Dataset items
....................
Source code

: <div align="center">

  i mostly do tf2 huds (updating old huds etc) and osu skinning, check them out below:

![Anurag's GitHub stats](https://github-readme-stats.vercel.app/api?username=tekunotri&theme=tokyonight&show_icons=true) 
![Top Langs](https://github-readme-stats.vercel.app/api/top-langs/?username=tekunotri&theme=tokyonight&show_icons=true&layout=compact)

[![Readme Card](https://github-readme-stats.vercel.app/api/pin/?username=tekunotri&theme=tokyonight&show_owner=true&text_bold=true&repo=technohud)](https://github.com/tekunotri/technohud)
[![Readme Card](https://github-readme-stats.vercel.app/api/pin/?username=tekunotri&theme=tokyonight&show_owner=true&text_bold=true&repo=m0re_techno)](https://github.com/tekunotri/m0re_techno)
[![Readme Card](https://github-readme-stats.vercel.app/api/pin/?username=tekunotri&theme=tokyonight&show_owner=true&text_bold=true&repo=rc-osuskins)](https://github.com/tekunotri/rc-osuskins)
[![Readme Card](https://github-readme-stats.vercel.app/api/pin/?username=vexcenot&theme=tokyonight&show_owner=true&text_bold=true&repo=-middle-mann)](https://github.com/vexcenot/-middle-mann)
....................
▶ **Task brief**
Which of the lines above hold the string "repo"? Pick each of them out.

▶ **Result for this task**
[![Readme Card](https://github-readme-stats.vercel.app/api/pin/?username=tekunotri&theme=tokyonight&show_owner=true&text_bold=true&repo=technohud)](https://github.com/tekunotri/technohud)
[![Readme Card](https://github-readme-stats.vercel.app/api/pin/?username=tekunotri&theme=tokyonight&show_owner=true&text_bold=true&repo=m0re_techno)](https://github.com/tekunotri/m0re_techno)
[![Readme Card](https://github-readme-stats.vercel.app/api/pin/?username=tekunotri&theme=tokyonight&show_owner=true&text_bold=true&repo=rc-osuskins)](https://github.com/tekunotri/rc-osuskins)
[![Readme Card](https://github-readme-stats.vercel.app/api/pin/?username=vexcenot&theme=tokyonight&show_owner=true&text_bold=true&repo=-middle-mann)](https://github.com/vexcenot/-middle-mann)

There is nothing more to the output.